PARTAGE AVEC JEAN-CLAUDE LARRIEU, SUR LA DIVERSITÉ RELIGIEUSE EN FRANCE

La Croix s’est faite l’écho de cette étude de l’INSEE, et cite malicieusement le sketch de Gad Elmaleh sur la difficulté des cathos à parler de leur religion et, en l’occurrence à la transmettre à leurs enfants !
J’ai récupéré l’étude intégrale, la voici. Elle me paraît très intéressante, car elle pointe notamment – entre autres – le rôle de la pratique religieuse de la famille dans la transmission de la religion.
Je pense que c’est un élément de réflexion intéressant pour notre paroisse.

La diversité religieuse en France : transmissions intergénérationnelles et pratiques selon les origines
En 2019‐2020, 51 % de la population de 18 à 59 ans en France métropolitaine déclare ne pas avoir de religion. En augmentation depuis dix ans, cette désaffiliation religieuse concerne 58 % des personnes sans ascendance migratoire, 19 % des immigrés arrivés après 16 ans et 26 % des descendants de deux parents immigrés.
Si le catholicisme reste la première religion (29 % de la population se déclare catholique), l’islam est déclaré par un nombre croissant de fidèles (10 %) et confirme sa place de deuxième religion de France.

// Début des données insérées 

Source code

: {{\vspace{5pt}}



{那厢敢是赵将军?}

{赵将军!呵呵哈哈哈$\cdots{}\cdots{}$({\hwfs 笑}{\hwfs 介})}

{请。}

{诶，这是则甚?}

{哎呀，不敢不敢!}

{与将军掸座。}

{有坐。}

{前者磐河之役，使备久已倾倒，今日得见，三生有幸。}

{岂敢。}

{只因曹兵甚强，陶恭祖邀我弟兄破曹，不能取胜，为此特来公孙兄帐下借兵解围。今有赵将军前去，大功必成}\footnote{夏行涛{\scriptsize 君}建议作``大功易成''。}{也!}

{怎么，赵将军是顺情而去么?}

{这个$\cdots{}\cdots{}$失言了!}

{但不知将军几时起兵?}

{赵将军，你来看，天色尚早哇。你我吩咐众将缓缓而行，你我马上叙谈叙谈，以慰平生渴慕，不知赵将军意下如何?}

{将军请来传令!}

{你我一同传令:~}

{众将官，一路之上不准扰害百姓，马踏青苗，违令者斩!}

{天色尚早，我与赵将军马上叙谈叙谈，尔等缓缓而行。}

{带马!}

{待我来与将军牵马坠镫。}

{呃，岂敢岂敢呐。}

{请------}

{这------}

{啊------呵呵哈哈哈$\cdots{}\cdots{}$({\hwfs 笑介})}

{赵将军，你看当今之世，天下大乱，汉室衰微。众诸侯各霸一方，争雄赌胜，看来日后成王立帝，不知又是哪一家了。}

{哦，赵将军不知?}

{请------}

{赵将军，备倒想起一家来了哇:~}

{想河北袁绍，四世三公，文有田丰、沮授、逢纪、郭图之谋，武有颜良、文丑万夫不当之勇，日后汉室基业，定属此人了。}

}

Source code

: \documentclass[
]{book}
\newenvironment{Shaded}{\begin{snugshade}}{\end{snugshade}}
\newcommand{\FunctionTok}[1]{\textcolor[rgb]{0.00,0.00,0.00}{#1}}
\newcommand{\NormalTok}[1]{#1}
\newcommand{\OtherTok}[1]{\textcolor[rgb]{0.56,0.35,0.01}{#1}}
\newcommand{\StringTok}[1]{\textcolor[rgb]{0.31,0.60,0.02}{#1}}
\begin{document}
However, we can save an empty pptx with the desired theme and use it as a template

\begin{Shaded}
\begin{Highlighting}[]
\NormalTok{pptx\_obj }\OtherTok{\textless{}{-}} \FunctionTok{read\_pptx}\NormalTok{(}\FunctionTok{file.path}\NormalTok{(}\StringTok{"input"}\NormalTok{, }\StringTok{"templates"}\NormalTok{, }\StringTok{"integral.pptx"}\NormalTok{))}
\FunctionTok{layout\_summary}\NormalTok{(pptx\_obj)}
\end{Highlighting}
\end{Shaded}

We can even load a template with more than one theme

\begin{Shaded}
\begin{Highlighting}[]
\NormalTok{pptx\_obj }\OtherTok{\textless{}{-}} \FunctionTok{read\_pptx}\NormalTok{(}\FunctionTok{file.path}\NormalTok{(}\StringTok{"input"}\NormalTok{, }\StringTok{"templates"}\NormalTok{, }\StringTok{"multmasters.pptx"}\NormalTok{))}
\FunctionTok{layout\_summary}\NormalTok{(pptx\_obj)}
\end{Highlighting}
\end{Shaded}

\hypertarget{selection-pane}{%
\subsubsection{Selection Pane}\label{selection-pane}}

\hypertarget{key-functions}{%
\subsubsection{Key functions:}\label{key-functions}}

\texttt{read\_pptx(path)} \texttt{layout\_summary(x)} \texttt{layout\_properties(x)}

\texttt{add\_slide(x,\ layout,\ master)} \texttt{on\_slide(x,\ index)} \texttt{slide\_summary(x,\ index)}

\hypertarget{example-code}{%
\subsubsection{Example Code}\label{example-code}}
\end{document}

Le nombre de personnes déclarant une autre religion chrétienne augmente également, pour atteindre 9 %. La fréquence et l’intensité de la pratique religieuse varient en fonction de la religion déclarée : seuls 8 % des catholiques fréquentent régulièrement un lieu de culte, contre un peu plus de 20 % des autres chrétiens, des musulmans et des bouddhistes, et 34 % des juifs.
Les processus de transmission religieuse entre générations façonnent le paysage religieux sur le long terme : 91 % des personnes élevées dans une famille musulmane suivent la religion de leurs parents. Cette transmission est très forte aussi chez les juifs (84 %), elle est moindre chez les catholiques (67 %) et chez les autres chrétiens (69 %). À caractéristiques identiques, le fait d’avoir grandi dans une famille d’ascendance religieuse mixte ou catholique est déterminant dans le processus de sécularisation des descendants d’immigrés.